→ What you have to do
Copy the lines below that contain "range".
====
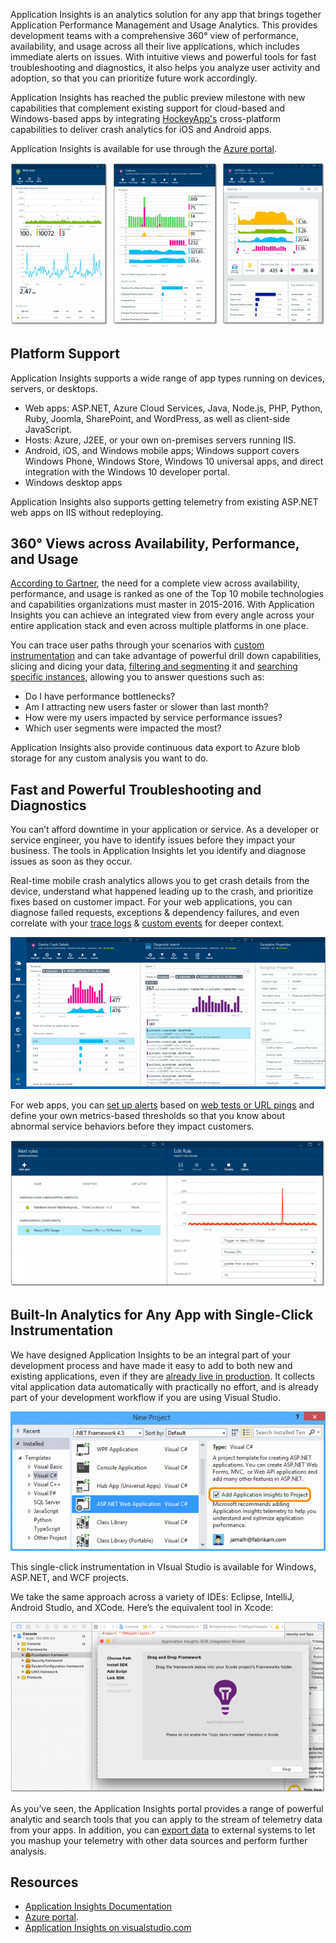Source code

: <properties
    pageTitle="Application Insights Preview"
    description="Detect issues, diagnose crashes and track usage in your mobile and web apps on Azure, IIS, and J2EE"
    slug="appinsights"
    order="600"    
    keywords="visual studio, visual studio online, vs2015, vs, visualstudio, vso, application insights, app insights, telemetry, monitoring, analytics"
/>
Application Insights is an analytics solution for any app that brings together Application Performance Management and Usage Analytics. This provides development teams with a comprehensive 360° view of performance, availability, and usage across all their live applications, which includes immediate alerts on issues.  With intuitive views and powerful tools for fast troubleshooting and diagnostics, it also helps you analyze user activity and adoption, so that you can prioritize future work accordingly.

Application Insights has reached the public preview milestone with new capabilities that complement existing support for cloud-based and Windows-based apps by integrating [HockeyApp's](http://hockeyapp.net/features/) cross-platform capabilities to deliver crash analytics for iOS and Android apps.

Application Insights is available for use through the [Azure portal](http://azure.microsoft.com/en-us/services/application-insights/).

![](_assets/AI-360-Overview-636x329.png)

## Platform Support

Application Insights supports a wide range of app types running on devices, servers, or desktops.
 
- Web apps: ASP.NET, Azure Cloud Services, Java, Node.js, PHP, Python, Ruby, Joomla, SharePoint, and WordPress, as well as client-side JavaScript. 
- Hosts: Azure, J2EE, or your own on-premises servers running IIS.
- Android, iOS, and Windows mobile apps; Windows support covers Windows Phone, Windows Store, Windows 10 universal apps, and direct integration with the Windows 10 developer portal.
- Windows desktop apps

Application Insights also supports getting telemetry from existing ASP.NET web apps on IIS without redeploying.


## 360° Views across Availability, Performance, and Usage

[According to Gartner](http://www.gartner.com/newsroom/id/2669915), the need for a complete view across availability, performance, and usage is ranked as one of the Top 10 mobile technologies and capabilities organizations must master in 2015-2016. With Application Insights you can achieve an integrated view from every angle across your entire application stack and even across multiple platforms in one place.

You can trace user paths through your scenarios with [custom instrumentation](http://azure.microsoft.com/documentation/articles/app-insights-custom-events-metrics-api/) and can take advantage of powerful drill down capabilities, slicing and dicing your data, [filtering and segmenting](http://azure.microsoft.com/documentation/articles/app-insights-metrics-explorer/) it and [searching specific instances](http://azure.microsoft.com/documentation/articles/app-insights-diagnostic-search/), allowing you to answer questions such as:

- Do I have performance bottlenecks?
- Am I attracting new users faster or slower than last month?
- How were my users impacted by service performance issues?
- Which user segments were impacted the most?

Application Insights also provide continuous data export to Azure blob storage for any custom analysis you want to do.


## Fast and Powerful Troubleshooting and Diagnostics

You can’t afford downtime in your application or service. As a developer or service engineer, you have to identify issues before they impact your business. The tools in Application Insights let you identify and diagnose issues as soon as they occur.

Real-time mobile crash analytics allows you to get crash details from the device, understand what happened leading up to the crash, and prioritize fixes based on customer impact. For your web applications, you can diagnose failed requests, exceptions & dependency failures, and even correlate with your [trace logs](http://azure.microsoft.com/documentation/articles/app-insights-search-diagnostic-logs/) & [custom events](http://azure.microsoft.com/documentation/articles/app-insights-custom-events-metrics-api/) for deeper context.

![](_assets/AI-Mobile-Crash-Diagnostics1-636x307.png)


For web apps, you can [set up alerts](http://azure.microsoft.com/documentation/articles/app-insights-set-alerts/) based on [web tests or URL pings](http://azure.microsoft.com/documentation/articles/app-insights-monitor-web-app-availability/) and define your own metrics-based thresholds so that you know about abnormal service behaviors before they impact customers.

![](_assets/Alerts1-636x296.png) 

## Built-In Analytics for Any App with Single-Click Instrumentation

We have designed Application Insights to be an integral part of your development process and have made it easy to add to both new and existing applications, even if they are [already live in production](http://azure.microsoft.com/documentation/articles/app-insights-monitor-performance-live-website-now/). It collects vital application data automatically with practically no effort, and is already part of your development workflow if you are using Visual Studio.

![](_assets/AI-NewProject2-636x282.png)

This single-click instrumentation in VIsual Studio is available for Windows, ASP.NET, and WCF projects.
 
We take the same approach across a variety of IDEs: Eclipse, IntelliJ, Android Studio, and XCode. Here’s the equivalent tool in Xcode:

![](_assets/Xcode-Integration-636x345.png)
 
As you’ve seen, the Application Insights portal provides a range of powerful analytic and search tools that you can apply to the stream of telemetry data from your apps. In addition, you can [export data](http://azure.microsoft.com/documentation/articles/app-insights-export-telemetry/) to external systems to let you mashup your telemetry with other data sources and perform further analysis.


## Resources 
- [Application Insights Documentation](http://azure.microsoft.com/en-us/documentation/services/application-insights/)
- [Azure portal](http://azure.microsoft.com/en-us/services/application-insights/).
- [Application Insights on visualstudio.com](http://azure.microsoft.com/en-us/services/application-insights/)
====
→ Your response
Application Insights supports a wide range of app types running on devices, servers, or desktops.
As you’ve seen, the Application Insights portal provides a range of powerful analytic and search tools that you can apply to the stream of telemetry data from your apps. In addition, you can [export data](http://azure.microsoft.com/documentation/articles/app-insights-export-telemetry/) to external systems to let you mashup your telemetry with other data sources and perform further analysis.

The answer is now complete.